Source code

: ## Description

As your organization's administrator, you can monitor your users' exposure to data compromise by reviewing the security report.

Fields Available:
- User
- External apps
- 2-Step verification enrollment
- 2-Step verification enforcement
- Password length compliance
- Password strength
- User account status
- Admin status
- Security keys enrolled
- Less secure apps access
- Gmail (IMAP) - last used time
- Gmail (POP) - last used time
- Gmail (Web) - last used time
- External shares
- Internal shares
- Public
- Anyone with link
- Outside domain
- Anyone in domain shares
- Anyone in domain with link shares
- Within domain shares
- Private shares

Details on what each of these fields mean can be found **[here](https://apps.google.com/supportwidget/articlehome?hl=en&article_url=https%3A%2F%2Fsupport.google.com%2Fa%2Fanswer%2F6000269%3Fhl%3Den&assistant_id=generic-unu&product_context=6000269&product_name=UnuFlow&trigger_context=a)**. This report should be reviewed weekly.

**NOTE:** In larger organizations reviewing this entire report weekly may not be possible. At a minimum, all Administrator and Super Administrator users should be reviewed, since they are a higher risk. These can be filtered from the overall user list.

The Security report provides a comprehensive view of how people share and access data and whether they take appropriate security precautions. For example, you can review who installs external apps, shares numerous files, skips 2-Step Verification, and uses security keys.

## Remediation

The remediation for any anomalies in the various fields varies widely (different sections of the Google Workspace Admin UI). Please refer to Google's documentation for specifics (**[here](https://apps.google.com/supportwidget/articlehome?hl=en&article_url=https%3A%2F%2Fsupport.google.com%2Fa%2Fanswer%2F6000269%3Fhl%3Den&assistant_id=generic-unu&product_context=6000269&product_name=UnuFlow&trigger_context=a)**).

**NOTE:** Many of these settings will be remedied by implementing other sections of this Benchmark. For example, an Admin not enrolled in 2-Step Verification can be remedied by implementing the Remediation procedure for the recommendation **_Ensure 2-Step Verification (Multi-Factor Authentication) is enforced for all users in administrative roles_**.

────

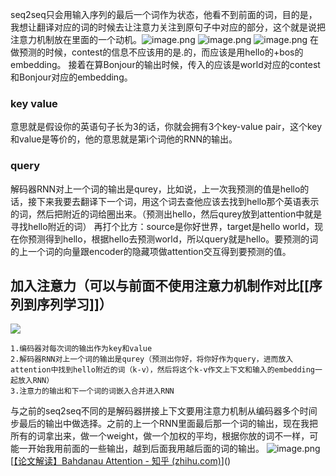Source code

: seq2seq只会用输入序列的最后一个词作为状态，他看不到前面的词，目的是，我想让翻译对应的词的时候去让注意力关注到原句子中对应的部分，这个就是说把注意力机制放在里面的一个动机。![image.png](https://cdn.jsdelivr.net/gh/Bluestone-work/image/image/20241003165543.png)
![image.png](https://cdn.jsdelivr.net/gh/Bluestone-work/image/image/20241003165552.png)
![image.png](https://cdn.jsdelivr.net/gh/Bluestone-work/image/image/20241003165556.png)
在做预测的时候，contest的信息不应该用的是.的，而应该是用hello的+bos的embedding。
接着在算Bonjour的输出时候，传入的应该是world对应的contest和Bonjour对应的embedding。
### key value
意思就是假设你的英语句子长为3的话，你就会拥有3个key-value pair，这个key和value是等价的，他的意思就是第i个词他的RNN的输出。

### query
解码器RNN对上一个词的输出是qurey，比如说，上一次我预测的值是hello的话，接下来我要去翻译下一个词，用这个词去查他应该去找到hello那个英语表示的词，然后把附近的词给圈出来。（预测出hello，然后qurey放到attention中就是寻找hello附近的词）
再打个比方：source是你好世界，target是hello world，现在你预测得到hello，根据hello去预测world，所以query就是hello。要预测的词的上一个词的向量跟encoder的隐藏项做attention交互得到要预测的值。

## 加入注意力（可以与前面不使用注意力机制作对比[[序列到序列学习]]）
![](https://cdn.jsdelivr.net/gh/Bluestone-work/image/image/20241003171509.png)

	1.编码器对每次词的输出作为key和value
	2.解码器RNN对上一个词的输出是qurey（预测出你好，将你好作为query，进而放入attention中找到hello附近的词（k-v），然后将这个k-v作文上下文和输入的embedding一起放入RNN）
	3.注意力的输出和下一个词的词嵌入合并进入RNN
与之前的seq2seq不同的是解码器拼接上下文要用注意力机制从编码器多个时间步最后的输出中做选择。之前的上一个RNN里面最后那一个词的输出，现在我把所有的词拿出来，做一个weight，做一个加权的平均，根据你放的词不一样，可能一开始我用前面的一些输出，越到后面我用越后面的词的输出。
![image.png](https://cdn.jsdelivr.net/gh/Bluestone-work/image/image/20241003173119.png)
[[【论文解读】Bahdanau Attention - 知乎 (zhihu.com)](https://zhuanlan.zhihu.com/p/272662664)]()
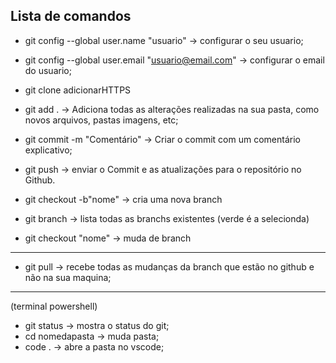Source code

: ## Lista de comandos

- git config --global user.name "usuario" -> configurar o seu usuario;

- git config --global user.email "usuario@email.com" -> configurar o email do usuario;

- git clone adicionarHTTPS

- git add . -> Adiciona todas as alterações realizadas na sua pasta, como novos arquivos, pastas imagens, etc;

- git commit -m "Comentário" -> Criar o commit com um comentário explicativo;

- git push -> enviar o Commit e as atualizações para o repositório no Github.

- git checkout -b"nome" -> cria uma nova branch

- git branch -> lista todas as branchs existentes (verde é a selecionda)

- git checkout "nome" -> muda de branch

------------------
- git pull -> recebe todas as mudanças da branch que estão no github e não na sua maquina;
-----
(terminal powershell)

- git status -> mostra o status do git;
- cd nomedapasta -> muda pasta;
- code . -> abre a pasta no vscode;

────

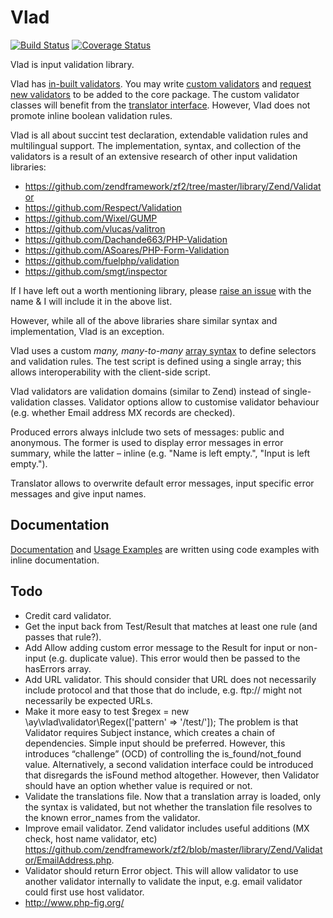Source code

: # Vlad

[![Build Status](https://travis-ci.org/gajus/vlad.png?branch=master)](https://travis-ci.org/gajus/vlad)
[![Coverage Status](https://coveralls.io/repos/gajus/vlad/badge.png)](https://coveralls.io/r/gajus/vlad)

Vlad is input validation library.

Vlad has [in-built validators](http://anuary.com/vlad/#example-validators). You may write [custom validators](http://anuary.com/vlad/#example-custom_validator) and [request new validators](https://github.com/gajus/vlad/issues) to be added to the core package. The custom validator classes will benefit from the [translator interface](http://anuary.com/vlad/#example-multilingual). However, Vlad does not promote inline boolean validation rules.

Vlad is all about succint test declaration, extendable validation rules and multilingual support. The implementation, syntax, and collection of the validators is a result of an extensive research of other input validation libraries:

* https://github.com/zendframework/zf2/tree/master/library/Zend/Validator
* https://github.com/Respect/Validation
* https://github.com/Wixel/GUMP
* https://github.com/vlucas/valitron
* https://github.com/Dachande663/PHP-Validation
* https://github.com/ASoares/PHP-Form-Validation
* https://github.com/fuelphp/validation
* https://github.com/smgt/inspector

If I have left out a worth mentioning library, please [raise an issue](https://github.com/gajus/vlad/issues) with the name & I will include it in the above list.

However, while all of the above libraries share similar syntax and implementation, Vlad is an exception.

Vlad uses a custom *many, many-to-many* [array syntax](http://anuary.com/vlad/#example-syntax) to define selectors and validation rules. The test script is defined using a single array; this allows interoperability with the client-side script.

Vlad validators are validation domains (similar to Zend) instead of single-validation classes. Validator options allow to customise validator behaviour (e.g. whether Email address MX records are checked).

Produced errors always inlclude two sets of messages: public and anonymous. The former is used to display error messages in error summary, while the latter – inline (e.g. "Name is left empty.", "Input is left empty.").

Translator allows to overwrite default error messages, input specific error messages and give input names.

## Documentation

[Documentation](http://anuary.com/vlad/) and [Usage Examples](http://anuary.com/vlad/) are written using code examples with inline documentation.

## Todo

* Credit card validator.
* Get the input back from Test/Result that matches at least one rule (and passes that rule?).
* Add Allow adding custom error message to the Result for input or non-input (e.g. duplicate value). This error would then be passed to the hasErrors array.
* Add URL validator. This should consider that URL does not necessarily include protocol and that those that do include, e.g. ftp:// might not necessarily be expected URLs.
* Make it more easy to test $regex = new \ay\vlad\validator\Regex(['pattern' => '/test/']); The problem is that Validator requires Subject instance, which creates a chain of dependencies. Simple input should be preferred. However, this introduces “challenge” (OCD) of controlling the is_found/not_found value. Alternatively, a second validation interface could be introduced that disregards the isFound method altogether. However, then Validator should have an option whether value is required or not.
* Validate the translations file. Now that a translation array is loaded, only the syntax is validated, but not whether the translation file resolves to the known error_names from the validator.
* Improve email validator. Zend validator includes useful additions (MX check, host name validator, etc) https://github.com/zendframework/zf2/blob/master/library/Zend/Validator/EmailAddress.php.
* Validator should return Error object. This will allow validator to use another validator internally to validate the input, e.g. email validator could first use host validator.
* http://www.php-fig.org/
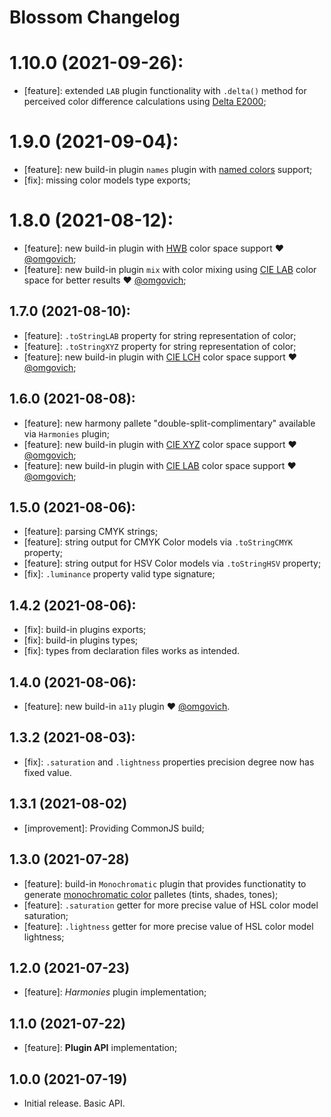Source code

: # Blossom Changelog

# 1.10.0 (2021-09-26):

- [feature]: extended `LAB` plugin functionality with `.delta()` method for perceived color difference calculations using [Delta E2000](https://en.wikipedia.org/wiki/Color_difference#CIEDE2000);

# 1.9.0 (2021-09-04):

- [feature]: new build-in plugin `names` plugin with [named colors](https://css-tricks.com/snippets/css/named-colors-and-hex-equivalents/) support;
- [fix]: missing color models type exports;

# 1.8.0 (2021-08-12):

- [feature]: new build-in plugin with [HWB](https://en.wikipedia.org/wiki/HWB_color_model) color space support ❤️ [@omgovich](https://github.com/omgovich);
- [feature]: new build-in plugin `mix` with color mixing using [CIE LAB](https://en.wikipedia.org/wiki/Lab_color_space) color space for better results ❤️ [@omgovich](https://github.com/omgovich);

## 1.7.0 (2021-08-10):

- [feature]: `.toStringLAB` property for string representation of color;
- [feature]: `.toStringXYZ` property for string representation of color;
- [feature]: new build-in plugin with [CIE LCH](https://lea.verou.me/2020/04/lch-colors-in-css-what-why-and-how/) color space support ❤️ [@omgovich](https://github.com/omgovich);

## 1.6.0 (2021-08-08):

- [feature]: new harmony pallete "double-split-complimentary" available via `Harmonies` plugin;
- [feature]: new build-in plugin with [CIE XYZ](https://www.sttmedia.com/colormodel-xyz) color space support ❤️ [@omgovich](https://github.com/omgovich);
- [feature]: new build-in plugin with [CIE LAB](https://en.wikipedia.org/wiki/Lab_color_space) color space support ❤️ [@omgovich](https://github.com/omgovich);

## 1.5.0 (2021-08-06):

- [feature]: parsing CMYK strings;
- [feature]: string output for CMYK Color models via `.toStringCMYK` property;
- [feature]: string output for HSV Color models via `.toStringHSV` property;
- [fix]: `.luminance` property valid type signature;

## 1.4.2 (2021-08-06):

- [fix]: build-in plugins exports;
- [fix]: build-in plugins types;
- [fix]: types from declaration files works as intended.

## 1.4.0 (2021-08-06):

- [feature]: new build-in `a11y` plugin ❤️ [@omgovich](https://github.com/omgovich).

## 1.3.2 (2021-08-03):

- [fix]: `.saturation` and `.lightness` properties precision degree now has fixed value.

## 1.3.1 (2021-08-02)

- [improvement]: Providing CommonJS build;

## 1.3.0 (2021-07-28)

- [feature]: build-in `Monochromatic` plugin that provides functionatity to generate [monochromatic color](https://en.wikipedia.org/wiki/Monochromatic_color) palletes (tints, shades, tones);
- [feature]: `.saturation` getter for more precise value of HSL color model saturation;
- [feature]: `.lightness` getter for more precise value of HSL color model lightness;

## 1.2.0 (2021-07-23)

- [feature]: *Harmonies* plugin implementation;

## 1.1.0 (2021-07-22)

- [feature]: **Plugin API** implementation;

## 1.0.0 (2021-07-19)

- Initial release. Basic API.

────

• [EXERCISE GOAL]: Filter the data for the string "解码器RNN对上一个词的输出是qurey" and copy every line that has it.

• [TASK OUTPUT]:
解码器RNN对上一个词的输出是qurey，比如说，上一次我预测的值是hello的话，接下来我要去翻译下一个词，用这个词去查他应该去找到hello那个英语表示的词，然后把附近的词给圈出来。（预测出hello，然后qurey放到attention中就是寻找hello附近的词）
	2.解码器RNN对上一个词的输出是qurey（预测出你好，将你好作为query，进而放入attention中找到hello附近的词（k-v），然后将这个k-v作文上下文和输入的embedding一起放入RNN）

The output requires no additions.